● WHAT TO WORK ON
Copy out every line of the records where the string "adjustbox" occurs.
________________________
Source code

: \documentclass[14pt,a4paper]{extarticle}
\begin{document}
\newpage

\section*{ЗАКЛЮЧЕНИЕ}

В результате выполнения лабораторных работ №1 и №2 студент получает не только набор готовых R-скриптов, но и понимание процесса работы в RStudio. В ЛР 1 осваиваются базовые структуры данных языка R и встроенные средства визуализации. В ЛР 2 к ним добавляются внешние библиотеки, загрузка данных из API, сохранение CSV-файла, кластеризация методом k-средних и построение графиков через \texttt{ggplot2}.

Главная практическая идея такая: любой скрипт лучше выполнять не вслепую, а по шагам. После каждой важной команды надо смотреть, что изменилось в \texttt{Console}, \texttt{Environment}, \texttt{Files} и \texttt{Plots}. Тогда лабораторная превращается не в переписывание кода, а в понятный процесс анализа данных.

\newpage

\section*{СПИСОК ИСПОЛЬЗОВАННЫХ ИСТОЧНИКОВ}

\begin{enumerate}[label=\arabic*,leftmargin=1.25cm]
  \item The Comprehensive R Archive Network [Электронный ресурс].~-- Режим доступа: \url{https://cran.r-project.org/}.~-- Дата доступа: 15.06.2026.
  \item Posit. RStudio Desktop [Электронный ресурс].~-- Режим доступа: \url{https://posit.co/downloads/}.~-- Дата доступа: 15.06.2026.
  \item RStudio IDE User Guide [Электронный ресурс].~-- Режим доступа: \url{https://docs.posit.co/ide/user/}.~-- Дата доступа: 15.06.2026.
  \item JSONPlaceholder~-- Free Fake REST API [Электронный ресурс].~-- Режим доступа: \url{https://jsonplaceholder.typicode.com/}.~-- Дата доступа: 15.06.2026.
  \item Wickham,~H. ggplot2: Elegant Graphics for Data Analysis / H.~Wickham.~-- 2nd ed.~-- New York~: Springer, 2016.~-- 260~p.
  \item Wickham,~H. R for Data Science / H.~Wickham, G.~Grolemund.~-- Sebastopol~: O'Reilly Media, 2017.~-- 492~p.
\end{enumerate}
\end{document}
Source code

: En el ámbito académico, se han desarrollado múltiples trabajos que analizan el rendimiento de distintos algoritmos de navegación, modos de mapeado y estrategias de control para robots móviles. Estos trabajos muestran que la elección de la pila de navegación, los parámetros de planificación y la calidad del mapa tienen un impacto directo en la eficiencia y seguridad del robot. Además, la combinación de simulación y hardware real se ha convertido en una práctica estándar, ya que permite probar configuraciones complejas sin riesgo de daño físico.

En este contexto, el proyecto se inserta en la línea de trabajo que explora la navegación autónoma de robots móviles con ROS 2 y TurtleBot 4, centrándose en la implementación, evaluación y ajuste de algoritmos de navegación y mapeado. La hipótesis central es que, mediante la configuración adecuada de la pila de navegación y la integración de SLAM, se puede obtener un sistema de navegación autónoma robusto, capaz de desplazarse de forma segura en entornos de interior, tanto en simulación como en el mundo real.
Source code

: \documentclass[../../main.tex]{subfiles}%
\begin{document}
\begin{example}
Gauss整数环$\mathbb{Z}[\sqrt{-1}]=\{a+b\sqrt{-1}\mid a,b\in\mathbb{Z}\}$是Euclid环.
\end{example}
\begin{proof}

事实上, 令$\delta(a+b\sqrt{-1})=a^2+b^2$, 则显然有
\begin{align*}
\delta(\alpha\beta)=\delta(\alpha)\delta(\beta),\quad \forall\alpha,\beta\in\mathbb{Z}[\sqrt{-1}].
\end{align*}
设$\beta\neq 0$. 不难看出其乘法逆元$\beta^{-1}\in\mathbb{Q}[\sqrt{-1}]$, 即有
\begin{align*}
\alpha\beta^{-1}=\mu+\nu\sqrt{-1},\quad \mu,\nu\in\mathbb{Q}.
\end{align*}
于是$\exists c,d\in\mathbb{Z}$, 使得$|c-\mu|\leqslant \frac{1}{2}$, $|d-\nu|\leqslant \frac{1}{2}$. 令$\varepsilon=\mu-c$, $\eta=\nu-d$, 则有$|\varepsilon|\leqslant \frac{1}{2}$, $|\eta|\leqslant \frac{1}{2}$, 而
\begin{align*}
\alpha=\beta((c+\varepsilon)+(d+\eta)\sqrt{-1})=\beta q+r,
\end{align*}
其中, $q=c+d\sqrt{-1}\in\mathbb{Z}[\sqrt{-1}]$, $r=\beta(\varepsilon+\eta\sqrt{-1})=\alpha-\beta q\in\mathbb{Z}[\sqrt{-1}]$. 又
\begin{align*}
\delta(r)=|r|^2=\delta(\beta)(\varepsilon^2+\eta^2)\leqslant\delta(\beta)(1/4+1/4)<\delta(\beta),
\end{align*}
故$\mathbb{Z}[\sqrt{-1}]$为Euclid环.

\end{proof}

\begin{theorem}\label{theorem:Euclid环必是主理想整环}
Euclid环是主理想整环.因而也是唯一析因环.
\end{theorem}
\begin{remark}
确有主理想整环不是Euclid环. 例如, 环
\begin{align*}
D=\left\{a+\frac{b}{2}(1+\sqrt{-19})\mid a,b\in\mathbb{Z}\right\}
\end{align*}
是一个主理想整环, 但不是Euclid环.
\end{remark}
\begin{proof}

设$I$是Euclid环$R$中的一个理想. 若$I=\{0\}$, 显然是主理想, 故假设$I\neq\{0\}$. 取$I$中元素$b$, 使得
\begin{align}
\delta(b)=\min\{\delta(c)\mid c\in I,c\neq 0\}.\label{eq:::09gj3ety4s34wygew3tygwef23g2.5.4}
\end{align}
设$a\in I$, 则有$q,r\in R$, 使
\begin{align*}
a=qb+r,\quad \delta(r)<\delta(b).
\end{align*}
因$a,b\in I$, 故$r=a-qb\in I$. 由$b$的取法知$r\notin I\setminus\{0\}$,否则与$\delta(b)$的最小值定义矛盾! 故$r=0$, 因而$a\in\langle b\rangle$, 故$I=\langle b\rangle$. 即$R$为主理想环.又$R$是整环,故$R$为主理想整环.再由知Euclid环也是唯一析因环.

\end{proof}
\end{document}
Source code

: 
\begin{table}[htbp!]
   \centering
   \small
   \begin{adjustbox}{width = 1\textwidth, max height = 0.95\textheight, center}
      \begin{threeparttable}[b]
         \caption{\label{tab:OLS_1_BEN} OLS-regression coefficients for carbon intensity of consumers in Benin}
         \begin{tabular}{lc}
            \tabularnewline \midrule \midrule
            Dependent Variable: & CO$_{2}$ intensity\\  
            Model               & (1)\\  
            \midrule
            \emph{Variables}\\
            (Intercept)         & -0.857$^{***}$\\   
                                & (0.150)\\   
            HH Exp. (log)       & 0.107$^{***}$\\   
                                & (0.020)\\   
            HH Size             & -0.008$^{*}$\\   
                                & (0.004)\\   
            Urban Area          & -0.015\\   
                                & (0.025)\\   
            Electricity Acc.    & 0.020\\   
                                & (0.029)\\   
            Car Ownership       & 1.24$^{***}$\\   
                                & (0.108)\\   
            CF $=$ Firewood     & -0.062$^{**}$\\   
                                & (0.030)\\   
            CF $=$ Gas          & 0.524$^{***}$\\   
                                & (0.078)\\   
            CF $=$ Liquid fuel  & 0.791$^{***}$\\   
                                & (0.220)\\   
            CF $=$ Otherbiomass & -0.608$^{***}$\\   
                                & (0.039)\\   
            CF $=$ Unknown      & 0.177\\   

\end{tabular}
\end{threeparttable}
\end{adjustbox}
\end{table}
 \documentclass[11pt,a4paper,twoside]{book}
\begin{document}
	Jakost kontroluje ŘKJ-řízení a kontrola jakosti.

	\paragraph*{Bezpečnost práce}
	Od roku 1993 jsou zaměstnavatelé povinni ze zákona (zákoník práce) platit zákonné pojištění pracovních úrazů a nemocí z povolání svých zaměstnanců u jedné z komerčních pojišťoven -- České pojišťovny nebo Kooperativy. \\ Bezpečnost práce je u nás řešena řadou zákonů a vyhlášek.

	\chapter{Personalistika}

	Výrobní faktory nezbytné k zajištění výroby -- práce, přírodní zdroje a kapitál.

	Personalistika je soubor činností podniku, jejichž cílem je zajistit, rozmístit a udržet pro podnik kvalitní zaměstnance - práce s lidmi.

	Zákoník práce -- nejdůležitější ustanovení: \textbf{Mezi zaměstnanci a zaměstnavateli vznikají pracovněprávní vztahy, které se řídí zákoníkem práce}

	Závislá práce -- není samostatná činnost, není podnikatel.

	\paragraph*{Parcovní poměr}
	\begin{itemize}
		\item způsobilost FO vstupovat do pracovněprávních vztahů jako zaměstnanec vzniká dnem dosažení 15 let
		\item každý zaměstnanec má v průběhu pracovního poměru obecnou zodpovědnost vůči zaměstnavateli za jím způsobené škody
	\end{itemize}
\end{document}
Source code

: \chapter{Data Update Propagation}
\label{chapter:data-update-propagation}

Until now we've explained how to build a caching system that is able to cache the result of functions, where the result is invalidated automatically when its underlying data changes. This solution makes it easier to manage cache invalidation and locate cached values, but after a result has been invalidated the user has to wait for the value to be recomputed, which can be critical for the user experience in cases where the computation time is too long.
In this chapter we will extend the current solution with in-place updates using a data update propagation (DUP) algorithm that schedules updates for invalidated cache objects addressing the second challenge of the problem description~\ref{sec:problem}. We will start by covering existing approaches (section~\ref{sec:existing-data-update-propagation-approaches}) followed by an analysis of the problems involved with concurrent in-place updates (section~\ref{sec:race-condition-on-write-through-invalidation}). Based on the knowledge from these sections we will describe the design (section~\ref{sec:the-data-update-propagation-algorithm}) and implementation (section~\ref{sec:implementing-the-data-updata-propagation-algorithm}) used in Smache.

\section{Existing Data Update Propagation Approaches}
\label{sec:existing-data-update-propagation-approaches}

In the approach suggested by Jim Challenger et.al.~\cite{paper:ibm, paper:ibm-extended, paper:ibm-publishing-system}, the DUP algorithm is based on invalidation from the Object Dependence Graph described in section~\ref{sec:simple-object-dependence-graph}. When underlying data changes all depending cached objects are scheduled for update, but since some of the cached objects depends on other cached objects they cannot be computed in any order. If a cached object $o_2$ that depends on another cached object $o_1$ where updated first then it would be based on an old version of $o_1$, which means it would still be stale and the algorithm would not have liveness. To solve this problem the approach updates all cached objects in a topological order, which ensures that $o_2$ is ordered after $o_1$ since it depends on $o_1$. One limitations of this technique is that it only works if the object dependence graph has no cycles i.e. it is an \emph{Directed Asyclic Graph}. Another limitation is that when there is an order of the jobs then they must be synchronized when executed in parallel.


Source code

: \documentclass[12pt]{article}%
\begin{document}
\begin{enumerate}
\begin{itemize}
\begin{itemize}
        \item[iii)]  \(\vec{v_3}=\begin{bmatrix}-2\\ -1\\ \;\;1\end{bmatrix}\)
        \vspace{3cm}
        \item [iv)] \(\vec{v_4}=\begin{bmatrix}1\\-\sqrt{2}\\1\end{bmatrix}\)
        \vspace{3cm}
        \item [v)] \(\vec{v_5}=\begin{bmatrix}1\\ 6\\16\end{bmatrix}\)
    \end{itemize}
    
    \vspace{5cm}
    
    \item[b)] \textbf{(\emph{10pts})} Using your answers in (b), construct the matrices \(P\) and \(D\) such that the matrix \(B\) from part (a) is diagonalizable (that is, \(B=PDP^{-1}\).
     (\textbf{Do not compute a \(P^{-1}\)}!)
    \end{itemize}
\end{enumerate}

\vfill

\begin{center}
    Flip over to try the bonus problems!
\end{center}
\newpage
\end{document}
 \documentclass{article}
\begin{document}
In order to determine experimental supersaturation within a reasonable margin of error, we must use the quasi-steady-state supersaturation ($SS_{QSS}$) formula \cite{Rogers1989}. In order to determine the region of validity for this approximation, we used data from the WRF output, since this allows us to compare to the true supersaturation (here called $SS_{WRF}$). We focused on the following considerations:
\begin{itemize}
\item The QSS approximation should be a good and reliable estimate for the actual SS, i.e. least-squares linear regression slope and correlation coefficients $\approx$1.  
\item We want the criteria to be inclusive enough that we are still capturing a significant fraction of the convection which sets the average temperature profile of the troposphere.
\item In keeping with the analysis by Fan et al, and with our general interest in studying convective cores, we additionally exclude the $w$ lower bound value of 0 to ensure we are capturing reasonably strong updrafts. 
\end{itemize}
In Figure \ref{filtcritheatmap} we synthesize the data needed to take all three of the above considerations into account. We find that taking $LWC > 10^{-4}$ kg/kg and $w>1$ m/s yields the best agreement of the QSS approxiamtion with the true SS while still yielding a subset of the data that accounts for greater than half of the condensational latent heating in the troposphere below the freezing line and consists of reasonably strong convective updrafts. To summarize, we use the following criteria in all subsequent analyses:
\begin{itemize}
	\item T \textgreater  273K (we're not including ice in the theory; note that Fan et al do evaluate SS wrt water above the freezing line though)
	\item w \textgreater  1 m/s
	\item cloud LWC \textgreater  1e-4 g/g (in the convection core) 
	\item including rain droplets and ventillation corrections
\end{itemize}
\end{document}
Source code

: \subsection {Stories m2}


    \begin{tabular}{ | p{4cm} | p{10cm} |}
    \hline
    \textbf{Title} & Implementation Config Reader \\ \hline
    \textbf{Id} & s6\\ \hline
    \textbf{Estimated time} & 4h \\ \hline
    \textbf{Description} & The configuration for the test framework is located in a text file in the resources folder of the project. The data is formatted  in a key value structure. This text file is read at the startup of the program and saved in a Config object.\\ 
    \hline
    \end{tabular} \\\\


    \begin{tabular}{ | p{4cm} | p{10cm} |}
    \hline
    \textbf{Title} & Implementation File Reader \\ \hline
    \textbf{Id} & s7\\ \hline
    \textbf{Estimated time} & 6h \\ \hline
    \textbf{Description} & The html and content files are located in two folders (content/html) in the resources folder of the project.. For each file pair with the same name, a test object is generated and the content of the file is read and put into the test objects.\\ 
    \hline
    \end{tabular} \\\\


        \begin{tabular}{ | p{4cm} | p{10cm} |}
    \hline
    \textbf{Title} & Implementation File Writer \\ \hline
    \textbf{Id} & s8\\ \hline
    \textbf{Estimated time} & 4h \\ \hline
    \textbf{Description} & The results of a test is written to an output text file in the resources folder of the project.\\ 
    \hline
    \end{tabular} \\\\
________________________
● RESPONSE TO THIS TASK
   \begin{adjustbox}{width = 1\textwidth, max height = 0.95\textheight, center}
\end{adjustbox}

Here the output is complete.